→ **TASK DIRECTIONS**: There is one span to output from the data below: the lines starting at the line with "The player has a strike" and ending at the line with "### 10th frame". Output it exactly, ends included, nothing more.

"""

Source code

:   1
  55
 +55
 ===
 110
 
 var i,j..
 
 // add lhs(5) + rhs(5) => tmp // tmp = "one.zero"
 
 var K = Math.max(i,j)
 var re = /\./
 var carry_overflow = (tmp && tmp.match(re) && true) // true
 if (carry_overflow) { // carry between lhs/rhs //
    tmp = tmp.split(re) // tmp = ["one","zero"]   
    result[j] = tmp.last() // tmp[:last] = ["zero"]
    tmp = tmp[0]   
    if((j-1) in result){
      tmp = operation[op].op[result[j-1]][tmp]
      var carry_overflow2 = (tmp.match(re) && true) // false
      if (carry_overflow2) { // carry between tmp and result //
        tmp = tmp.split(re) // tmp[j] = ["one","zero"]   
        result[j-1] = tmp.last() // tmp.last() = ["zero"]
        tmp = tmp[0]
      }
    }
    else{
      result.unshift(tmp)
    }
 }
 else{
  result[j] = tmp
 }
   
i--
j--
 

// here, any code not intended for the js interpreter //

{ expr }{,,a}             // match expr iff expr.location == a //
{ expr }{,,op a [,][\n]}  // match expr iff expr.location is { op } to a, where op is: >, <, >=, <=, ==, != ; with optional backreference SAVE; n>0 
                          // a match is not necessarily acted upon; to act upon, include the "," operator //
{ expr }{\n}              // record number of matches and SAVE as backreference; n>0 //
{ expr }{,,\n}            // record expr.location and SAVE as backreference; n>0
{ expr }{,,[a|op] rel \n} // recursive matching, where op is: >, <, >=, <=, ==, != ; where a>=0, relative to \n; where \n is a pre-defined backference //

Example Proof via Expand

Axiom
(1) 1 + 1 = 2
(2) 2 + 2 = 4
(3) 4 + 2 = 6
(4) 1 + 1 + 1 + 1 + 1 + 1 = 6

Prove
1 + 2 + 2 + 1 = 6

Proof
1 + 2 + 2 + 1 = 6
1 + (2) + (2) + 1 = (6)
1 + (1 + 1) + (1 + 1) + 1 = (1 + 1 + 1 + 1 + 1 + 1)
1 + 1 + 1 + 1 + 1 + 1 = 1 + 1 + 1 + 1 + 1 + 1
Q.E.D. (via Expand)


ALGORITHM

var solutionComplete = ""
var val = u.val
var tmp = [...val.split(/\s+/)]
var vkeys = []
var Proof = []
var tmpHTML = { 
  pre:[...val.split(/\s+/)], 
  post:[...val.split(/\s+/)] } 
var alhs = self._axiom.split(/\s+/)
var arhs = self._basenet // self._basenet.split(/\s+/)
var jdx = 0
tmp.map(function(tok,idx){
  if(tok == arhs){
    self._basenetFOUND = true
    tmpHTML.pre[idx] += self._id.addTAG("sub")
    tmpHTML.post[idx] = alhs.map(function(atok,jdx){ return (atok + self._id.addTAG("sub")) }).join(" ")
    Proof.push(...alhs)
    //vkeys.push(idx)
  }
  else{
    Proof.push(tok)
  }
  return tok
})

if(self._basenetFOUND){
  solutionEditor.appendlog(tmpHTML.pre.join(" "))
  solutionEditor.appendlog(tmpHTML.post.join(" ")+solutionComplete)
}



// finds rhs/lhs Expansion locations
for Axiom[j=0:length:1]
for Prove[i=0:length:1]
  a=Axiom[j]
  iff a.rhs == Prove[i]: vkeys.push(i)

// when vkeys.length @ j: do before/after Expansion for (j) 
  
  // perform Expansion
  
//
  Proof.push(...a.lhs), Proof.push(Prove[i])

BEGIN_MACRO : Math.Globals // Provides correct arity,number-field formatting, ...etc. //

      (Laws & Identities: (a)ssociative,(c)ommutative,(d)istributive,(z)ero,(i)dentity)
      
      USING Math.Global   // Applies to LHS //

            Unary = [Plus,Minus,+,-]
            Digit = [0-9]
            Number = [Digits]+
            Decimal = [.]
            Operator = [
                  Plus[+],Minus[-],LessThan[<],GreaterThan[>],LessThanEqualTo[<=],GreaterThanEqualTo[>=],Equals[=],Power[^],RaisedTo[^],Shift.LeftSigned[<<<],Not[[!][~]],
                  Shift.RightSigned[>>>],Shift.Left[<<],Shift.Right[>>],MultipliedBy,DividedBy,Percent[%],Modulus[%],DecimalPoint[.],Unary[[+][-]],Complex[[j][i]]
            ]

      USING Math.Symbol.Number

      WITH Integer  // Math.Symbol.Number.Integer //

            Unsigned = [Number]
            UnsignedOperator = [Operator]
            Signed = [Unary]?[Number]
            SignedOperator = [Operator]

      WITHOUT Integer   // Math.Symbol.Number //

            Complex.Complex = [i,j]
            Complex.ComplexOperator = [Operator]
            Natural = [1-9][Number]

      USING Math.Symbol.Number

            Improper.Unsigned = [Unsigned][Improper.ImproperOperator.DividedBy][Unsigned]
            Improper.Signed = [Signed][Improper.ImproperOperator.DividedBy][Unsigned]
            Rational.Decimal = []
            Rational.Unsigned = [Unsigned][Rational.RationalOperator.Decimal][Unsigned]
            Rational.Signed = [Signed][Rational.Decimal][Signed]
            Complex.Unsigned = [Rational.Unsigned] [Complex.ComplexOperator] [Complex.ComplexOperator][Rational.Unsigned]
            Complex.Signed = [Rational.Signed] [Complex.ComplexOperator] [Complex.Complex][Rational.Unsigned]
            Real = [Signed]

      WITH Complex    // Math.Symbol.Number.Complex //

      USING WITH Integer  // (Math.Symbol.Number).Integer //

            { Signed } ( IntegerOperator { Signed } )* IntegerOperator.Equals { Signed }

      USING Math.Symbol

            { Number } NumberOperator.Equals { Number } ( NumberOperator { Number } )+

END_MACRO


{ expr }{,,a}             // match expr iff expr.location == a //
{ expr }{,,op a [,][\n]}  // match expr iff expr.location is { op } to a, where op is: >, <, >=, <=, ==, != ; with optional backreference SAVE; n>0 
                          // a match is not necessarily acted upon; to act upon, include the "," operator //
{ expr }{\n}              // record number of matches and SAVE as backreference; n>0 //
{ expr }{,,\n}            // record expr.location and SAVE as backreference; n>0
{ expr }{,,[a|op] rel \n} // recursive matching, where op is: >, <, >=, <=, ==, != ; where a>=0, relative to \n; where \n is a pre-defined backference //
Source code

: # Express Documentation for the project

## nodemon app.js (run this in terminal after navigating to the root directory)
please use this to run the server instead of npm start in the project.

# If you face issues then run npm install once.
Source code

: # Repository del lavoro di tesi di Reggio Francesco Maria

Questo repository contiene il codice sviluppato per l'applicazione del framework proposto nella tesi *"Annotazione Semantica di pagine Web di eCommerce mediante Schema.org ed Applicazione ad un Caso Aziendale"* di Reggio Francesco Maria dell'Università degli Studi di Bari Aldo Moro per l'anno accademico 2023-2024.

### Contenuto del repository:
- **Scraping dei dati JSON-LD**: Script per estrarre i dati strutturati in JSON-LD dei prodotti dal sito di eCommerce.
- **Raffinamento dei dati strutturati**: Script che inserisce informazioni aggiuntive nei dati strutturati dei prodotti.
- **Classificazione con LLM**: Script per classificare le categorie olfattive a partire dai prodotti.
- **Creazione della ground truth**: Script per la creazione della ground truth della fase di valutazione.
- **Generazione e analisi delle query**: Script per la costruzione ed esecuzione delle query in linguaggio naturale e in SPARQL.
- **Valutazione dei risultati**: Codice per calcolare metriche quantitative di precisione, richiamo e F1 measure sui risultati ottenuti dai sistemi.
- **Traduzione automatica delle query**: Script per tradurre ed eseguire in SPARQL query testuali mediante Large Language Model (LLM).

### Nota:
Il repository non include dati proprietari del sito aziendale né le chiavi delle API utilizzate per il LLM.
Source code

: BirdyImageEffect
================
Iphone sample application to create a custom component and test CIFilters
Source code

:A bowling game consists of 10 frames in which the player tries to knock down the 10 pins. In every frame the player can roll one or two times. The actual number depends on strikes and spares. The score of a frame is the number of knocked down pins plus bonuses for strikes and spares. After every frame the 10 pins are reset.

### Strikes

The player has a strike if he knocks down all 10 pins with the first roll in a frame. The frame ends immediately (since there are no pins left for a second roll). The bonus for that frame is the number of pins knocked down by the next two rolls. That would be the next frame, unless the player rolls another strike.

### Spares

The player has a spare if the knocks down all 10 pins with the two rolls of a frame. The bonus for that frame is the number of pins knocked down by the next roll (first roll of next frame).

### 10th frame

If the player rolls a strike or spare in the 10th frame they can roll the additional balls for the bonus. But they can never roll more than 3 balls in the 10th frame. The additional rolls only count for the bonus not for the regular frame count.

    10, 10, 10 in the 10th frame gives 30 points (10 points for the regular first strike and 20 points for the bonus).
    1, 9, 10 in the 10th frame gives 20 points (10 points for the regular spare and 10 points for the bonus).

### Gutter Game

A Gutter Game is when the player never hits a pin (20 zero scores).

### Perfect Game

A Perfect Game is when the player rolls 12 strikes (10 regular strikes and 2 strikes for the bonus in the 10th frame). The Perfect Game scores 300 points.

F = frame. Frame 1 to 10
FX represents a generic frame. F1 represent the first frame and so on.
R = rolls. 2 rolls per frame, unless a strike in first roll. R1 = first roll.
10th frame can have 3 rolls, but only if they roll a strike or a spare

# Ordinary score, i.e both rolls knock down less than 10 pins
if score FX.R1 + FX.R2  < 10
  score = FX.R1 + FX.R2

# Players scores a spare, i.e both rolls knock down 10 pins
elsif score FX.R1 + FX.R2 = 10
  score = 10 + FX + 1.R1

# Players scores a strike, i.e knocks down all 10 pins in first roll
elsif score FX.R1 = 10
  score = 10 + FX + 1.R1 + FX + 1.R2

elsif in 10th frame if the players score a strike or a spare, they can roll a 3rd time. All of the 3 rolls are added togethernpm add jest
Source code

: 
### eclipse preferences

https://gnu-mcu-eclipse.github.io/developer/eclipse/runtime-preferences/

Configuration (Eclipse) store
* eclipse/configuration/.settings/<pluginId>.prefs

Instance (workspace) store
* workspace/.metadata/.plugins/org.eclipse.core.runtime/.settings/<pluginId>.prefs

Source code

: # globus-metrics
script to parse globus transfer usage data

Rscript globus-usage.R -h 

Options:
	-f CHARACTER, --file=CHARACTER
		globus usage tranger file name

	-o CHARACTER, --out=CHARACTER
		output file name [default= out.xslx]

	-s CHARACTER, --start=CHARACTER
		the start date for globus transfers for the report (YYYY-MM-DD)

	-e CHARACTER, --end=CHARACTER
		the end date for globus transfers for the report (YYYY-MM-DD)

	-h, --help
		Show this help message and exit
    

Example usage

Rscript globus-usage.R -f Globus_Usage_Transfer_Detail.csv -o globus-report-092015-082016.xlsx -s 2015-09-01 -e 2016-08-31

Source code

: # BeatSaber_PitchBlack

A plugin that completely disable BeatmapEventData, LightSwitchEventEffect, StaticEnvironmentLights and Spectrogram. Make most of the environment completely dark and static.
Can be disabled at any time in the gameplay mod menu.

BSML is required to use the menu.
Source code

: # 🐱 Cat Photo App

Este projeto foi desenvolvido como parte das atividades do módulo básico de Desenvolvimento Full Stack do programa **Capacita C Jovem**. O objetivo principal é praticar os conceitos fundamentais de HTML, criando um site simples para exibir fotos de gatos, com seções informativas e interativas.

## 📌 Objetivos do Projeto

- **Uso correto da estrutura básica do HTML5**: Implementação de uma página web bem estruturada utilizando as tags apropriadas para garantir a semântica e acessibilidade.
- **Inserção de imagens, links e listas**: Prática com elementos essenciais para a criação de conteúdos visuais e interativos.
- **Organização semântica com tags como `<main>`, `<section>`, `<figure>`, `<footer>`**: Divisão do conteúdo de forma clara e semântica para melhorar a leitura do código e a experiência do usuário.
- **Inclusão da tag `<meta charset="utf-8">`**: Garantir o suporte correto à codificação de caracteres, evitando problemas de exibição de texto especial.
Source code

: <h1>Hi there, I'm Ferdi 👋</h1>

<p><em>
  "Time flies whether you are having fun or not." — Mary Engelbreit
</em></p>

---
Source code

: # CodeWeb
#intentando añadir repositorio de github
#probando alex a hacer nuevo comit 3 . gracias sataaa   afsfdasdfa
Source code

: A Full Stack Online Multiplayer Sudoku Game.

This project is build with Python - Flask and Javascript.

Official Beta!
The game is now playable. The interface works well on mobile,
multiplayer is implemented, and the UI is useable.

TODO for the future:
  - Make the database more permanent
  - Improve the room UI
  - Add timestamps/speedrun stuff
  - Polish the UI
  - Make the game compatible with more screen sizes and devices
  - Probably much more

"""

→ **RESULT FOR THIS EXERCISE**:
The player has a strike if he knocks down all 10 pins with the first roll in a frame. The frame ends immediately (since there are no pins left for a second roll). The bonus for that frame is the number of pins knocked down by the next two rolls. That would be the next frame, unless the player rolls another strike.

### Spares

The player has a spare if the knocks down all 10 pins with the two rolls of a frame. The bonus for that frame is the number of pins knocked down by the next roll (first roll of next frame).

### 10th frame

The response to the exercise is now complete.